When: Friday 29th June 2018, 12:00-19:00
Where: Room M416, University of Westminster, 35 Marylebone Road, NW1 5LS
A half-day symposium bringing together diverse research currently being undertaken at the University of Westminster School of Architecture and Cities exploring the intersections between heritage, identity, politics and the built environment.
Keynote by Liza Fior, MUF architects, on the Venice Biennale and Robin Hood Gardens as a heritage artefact.
Everyone has history, but do some have more heritage than others?
If heritage is the process by which social histories are elevated into the narratives that form collective identities, communal, cultural, national, then heritage is about power, authorised and validated by certain social, institutional and state actors. At its most powerful, it is, as Stuart Hall says, the mirror of the nation, and those who are not reflected in it, can never belong to that nation.

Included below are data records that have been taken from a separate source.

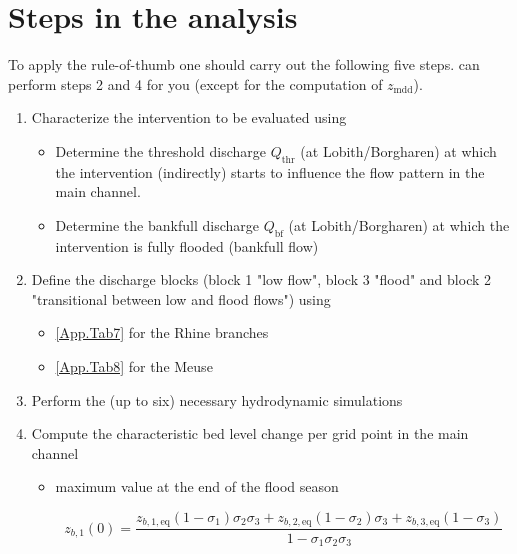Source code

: \section{Steps in the analysis}

To apply the rule-of-thumb one should carry out the following five steps.
\dfastmi can perform steps 2 and 4 for you (except for the computation of $z_\text{mdd}$).

\begin{enumerate}
\item Characterize the intervention to be evaluated using \dfastmi

\begin{itemize}
\item Determine the threshold discharge $Q_\text{thr}$ (at Lobith/Borgharen) at which the intervention (indirectly) starts to influence the flow pattern in the main channel.

\item Determine the bankfull discharge $Q_\text{bf}$ (at Lobith/Borgharen) at which the intervention is fully flooded (bankfull flow)
\end{itemize}

\item Define the discharge blocks (block 1 "low flow", block 3 "flood" and block 2 "transitional between low and flood flows") using

\begin{itemize}
\item \autoref{App.Tab7} for the Rhine branches
\item \autoref{App.Tab8} for the Meuse
\end{itemize}

\item Perform the (up to six) necessary hydrodynamic simulations

\item Compute the characteristic bed level change per grid point in the main channel

\begin{itemize}
\item maximum value  at the end of the flood season

\begin{equation}
z_{b,1}(0) = \frac{z_{b,1,\text{eq}} (1-\sigma_1) \sigma_2 \sigma_3 + z_{b,2,\text{eq}} (1-\sigma_2) \sigma_3 + z_{b,3,\text{eq}} (1-\sigma_3)}{1 - \sigma_1 \sigma_2 \sigma_3}
\end{equation}


\end{itemize}
\end{enumerate}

With the revisiting of Britain’s colonial and slave-trading history, for example, there is growing awareness that heritage is contested and that we may just be entering foothills of cultural decolonisation. Heritage, thus, could be central to negotiating difference and diversity; it is a hot topic, the subject of government agendas, cultural projects, and identity politics. It remains, nonetheless, a fluid and contested term; what is heritage, who makes it, how is it made, who is it for?